*** Opening THE DATA ***
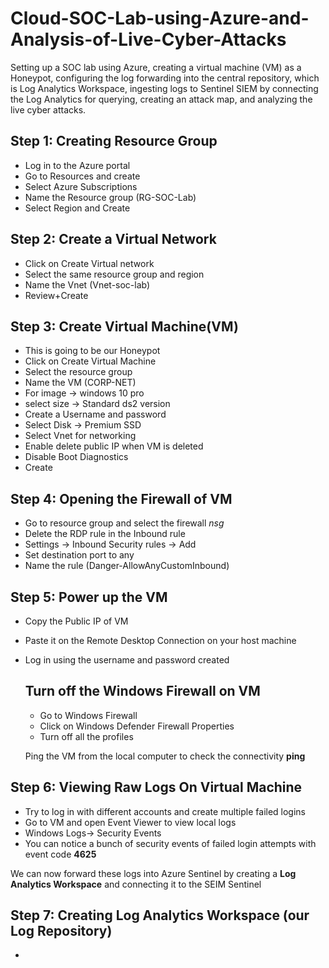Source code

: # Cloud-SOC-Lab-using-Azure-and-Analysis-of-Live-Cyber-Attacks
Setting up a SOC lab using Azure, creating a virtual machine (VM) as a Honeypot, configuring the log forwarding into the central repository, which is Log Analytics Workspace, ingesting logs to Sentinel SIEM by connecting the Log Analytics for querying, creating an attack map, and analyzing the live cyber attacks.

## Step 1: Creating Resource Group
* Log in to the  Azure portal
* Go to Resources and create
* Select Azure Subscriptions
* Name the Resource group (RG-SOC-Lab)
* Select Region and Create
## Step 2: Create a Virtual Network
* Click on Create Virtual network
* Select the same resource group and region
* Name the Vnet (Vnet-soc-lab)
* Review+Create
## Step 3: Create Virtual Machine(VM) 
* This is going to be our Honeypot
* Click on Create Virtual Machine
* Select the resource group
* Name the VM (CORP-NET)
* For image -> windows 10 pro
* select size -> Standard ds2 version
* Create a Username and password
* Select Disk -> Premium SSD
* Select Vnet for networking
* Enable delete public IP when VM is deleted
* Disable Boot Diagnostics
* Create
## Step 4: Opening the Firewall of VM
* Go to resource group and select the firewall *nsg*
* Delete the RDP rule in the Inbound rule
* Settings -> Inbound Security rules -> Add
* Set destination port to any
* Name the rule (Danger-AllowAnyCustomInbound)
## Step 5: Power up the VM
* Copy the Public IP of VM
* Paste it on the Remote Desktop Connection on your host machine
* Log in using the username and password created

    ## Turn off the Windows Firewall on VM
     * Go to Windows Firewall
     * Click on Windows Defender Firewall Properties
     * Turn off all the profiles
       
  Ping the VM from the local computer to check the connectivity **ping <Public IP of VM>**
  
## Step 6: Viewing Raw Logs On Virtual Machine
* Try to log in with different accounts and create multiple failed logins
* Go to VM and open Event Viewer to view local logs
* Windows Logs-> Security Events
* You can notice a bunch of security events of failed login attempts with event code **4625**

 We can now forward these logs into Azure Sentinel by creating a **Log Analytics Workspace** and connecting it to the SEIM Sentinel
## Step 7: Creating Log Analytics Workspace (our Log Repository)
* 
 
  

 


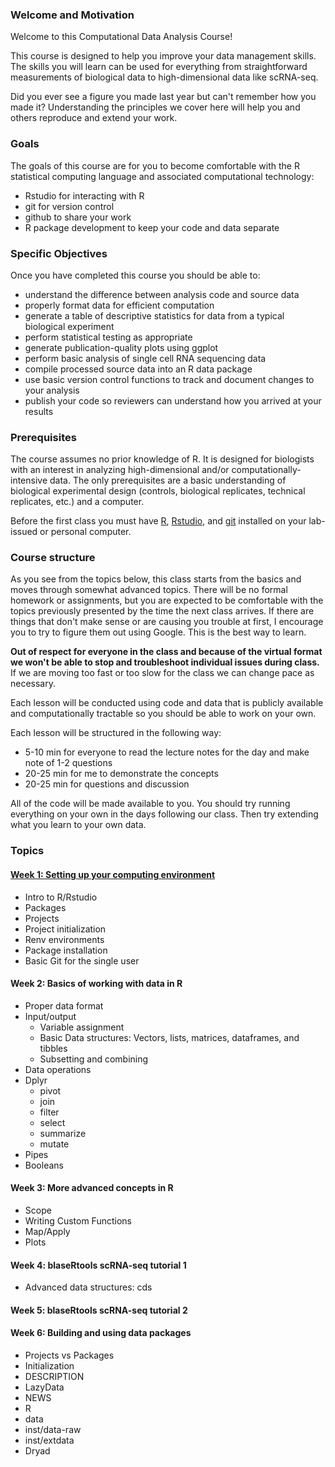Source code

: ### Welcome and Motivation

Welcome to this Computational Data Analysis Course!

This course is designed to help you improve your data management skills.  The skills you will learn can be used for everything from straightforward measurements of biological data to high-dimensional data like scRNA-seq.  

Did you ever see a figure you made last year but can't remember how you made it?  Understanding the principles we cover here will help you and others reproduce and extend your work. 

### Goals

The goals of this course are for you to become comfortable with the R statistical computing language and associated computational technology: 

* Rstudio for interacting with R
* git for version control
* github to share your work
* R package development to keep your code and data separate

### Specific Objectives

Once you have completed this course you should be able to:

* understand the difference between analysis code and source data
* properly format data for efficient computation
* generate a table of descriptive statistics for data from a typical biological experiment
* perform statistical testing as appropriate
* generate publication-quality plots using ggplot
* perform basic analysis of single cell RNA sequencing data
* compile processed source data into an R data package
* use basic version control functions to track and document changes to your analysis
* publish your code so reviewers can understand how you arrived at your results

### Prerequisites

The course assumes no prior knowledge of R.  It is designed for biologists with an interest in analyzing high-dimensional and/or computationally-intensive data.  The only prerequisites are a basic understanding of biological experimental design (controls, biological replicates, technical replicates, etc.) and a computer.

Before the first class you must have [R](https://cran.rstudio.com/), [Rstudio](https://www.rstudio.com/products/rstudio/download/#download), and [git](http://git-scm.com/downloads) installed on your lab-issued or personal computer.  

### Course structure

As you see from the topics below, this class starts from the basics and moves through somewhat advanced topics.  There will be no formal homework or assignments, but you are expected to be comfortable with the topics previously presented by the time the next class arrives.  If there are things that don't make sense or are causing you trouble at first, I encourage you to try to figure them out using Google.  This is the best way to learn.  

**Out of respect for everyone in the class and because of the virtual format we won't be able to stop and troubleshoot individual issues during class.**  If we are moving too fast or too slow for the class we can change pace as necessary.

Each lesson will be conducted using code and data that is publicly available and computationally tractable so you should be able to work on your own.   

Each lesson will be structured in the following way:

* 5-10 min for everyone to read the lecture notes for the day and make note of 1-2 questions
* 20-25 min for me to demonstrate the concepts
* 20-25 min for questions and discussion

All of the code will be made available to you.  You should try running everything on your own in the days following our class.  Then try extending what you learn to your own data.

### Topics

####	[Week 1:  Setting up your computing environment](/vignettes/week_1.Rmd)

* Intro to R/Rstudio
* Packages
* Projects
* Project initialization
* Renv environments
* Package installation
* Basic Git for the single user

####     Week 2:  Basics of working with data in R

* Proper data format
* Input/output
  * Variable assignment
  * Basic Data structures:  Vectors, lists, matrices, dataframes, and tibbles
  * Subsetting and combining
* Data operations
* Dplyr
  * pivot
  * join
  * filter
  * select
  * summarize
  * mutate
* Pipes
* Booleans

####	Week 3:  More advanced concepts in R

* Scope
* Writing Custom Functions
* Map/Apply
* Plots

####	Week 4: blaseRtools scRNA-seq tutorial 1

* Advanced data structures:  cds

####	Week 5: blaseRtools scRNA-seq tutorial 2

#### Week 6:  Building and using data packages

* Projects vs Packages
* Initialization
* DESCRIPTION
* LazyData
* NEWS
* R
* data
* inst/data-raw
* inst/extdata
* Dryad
*** Closing THE DATA ***
*** Opening THE DATA ***
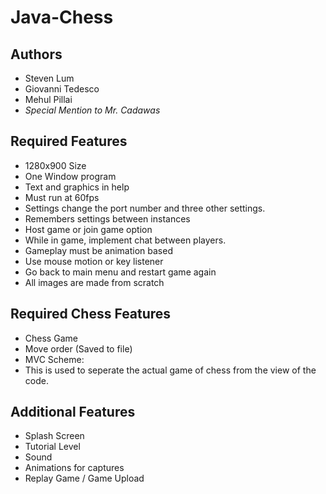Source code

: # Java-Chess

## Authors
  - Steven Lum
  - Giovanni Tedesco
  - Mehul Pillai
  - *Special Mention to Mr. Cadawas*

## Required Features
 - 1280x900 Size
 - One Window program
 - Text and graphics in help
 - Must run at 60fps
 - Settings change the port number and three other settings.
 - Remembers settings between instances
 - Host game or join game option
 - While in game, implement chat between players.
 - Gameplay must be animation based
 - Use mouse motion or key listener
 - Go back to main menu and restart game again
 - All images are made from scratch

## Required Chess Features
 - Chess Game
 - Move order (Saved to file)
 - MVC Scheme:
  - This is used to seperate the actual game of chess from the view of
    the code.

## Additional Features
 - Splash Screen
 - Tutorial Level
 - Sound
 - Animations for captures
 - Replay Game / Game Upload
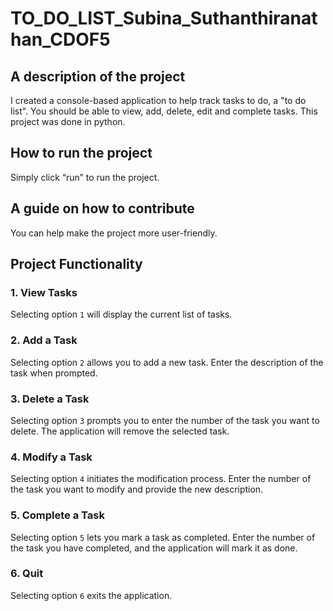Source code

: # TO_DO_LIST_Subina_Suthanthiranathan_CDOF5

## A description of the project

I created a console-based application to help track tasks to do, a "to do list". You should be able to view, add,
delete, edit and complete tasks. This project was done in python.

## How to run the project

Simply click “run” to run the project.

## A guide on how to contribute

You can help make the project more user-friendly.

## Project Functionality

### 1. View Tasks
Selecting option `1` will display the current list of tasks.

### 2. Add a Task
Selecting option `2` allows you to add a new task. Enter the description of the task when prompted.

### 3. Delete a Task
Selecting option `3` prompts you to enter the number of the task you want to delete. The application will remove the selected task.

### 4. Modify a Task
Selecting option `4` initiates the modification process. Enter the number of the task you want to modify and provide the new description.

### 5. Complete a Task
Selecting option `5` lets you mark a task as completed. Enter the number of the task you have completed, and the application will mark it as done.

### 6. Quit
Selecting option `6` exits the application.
*** Closing THE DATA ***
*** Opening THE DATA ***
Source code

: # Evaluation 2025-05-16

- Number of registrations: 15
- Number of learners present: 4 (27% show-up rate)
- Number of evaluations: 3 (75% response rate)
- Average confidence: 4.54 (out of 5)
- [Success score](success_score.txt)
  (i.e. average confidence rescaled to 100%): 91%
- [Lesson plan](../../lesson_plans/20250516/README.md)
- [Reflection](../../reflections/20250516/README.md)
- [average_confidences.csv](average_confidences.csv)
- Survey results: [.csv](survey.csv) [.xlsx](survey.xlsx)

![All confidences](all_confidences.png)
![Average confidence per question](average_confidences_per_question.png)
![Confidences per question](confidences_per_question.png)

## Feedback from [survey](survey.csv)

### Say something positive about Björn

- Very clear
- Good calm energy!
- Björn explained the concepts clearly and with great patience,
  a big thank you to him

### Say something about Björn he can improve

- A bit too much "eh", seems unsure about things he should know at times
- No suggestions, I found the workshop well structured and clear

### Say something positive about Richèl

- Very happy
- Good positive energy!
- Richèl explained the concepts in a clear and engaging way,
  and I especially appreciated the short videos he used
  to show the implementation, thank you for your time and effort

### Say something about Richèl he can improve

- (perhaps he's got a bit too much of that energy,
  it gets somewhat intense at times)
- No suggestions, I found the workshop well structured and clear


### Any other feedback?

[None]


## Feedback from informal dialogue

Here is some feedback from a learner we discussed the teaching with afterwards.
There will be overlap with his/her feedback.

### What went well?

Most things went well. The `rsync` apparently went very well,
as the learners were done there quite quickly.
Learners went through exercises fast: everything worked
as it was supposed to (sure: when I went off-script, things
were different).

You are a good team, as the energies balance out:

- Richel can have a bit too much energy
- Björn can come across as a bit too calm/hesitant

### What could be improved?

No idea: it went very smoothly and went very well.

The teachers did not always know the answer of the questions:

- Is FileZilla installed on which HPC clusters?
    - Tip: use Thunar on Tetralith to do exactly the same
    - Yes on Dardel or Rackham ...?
*** Closing THE DATA ***
PROMPT:
Given the records above, return exactly the lines starting at the line containing "Region and Create" and ending at the line containing "to Windows Firewall", including both.

WRITTEN ANSWER:
* Select Region and Create
## Step 2: Create a Virtual Network
* Click on Create Virtual network
* Select the same resource group and region
* Name the Vnet (Vnet-soc-lab)
* Review+Create
## Step 3: Create Virtual Machine(VM) 
* This is going to be our Honeypot
* Click on Create Virtual Machine
* Select the resource group
* Name the VM (CORP-NET)
* For image -> windows 10 pro
* select size -> Standard ds2 version
* Create a Username and password
* Select Disk -> Premium SSD
* Select Vnet for networking
* Enable delete public IP when VM is deleted
* Disable Boot Diagnostics
* Create
## Step 4: Opening the Firewall of VM
* Go to resource group and select the firewall *nsg*
* Delete the RDP rule in the Inbound rule
* Settings -> Inbound Security rules -> Add
* Set destination port to any
* Name the rule (Danger-AllowAnyCustomInbound)
## Step 5: Power up the VM
* Copy the Public IP of VM
* Paste it on the Remote Desktop Connection on your host machine
* Log in using the username and password created

    ## Turn off the Windows Firewall on VM
     * Go to Windows Firewall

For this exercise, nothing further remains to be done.